Existem influências entre as escolas literárias, isso é um fato, mas o realismo e a literatura contemporânea dividem semelhanças indiscutíveis

Bárbara Contiero - Editado por Bruna Araújo
Pintura representando o autor francês Honoré de Balzac (Crédito: Divulgação/Companhia das Letras)

Certa vez em uma aula de literatura, o professor, falando sobre as escolas literárias, fez uma observação que trago comigo até hoje. Ele estava explicando a importância de entender o background histórico de cada autor, livro ou estilo e então disse: “Assim como nada vem do nada, tudo aquilo que foi escrito, foi escrito por uma razão”. Essa frase parece tão simples, mas quando entendemos que uma escola literária é influenciada por suas antecessoras, a constatação do docente ganha novas proporções.

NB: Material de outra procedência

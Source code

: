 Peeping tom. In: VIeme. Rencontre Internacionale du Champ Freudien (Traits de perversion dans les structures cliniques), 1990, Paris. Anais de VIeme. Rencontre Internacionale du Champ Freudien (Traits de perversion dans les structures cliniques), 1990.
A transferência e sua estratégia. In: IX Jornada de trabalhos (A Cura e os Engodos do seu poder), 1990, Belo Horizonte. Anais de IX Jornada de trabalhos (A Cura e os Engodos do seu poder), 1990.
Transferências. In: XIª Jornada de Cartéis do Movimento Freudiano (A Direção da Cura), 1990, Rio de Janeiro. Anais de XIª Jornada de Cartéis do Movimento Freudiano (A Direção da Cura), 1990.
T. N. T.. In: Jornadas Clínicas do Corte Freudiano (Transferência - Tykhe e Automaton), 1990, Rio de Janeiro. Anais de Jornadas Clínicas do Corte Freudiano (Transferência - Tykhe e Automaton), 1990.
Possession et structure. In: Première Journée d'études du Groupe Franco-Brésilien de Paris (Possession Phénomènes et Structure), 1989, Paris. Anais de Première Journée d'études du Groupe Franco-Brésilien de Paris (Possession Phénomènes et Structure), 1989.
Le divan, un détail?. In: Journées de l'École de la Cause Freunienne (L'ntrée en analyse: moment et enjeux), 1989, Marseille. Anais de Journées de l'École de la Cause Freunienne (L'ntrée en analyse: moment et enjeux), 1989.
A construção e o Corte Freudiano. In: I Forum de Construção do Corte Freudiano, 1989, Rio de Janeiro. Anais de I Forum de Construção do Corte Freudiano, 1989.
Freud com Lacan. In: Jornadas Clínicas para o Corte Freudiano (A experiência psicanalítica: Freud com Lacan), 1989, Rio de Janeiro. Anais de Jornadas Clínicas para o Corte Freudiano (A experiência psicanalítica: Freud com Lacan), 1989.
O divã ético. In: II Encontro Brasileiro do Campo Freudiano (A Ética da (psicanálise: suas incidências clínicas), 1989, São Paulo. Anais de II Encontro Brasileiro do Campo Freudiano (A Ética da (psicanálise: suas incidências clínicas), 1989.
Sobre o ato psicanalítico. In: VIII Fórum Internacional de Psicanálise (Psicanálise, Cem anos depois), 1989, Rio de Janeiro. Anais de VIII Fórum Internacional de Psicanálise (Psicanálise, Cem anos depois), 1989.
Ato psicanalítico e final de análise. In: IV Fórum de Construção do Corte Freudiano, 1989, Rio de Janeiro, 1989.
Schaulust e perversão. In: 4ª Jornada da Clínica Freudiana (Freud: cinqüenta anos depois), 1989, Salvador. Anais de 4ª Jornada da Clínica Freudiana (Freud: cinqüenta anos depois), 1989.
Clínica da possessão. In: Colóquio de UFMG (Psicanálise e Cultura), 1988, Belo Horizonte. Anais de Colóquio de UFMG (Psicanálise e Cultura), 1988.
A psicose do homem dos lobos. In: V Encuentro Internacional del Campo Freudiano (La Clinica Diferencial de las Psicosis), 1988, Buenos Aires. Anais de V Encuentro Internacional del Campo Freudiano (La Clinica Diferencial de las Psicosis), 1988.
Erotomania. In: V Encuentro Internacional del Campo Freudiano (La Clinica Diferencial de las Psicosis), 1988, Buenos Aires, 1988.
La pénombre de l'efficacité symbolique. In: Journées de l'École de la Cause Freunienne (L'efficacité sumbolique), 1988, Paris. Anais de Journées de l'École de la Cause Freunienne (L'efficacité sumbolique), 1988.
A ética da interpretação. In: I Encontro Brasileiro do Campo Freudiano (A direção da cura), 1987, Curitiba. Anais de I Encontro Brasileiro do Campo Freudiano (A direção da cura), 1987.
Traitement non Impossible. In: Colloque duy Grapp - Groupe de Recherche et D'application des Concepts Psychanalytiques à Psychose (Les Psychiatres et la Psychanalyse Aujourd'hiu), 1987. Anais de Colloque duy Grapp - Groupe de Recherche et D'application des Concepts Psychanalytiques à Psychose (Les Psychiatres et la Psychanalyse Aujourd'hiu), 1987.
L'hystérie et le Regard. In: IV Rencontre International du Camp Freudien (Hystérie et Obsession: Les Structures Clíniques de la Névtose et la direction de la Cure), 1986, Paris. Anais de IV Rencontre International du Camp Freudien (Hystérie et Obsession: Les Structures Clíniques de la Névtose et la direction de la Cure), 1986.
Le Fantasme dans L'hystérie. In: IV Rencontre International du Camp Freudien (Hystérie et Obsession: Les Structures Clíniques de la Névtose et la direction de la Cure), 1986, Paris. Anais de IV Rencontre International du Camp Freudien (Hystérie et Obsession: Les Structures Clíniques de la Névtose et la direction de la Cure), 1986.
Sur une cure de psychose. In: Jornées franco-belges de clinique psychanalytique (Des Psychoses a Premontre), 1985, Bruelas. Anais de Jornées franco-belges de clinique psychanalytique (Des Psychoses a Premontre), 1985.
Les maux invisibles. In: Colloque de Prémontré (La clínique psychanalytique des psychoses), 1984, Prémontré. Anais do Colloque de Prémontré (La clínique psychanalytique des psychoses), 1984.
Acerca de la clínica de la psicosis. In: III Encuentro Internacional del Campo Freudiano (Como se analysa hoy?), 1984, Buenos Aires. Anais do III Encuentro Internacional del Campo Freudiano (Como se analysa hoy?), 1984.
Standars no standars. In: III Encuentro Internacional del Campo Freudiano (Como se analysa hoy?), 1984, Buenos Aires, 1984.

O realismo não seria sórdido, se o romantismo não fosse tão idealizador. Talvez suas diferenças não sejam tão irreconciliáveis, pois ao passo que se distanciam, elas se misturam e nesse composto pavoneado, encontramos autores singulares, como por exemplo o francês Honoré de Balzac. Apesar da escola literária ter se iniciado com Madame Bovary, de Gustave Flaubert, o autor de O Pai Goriot foi quem o inspirou, além de autores subsequentes com suas obras e ambição, tentando demonstrar desde a maior petulância dos franceses, até suas qualidades artísticas e aptidões para amar.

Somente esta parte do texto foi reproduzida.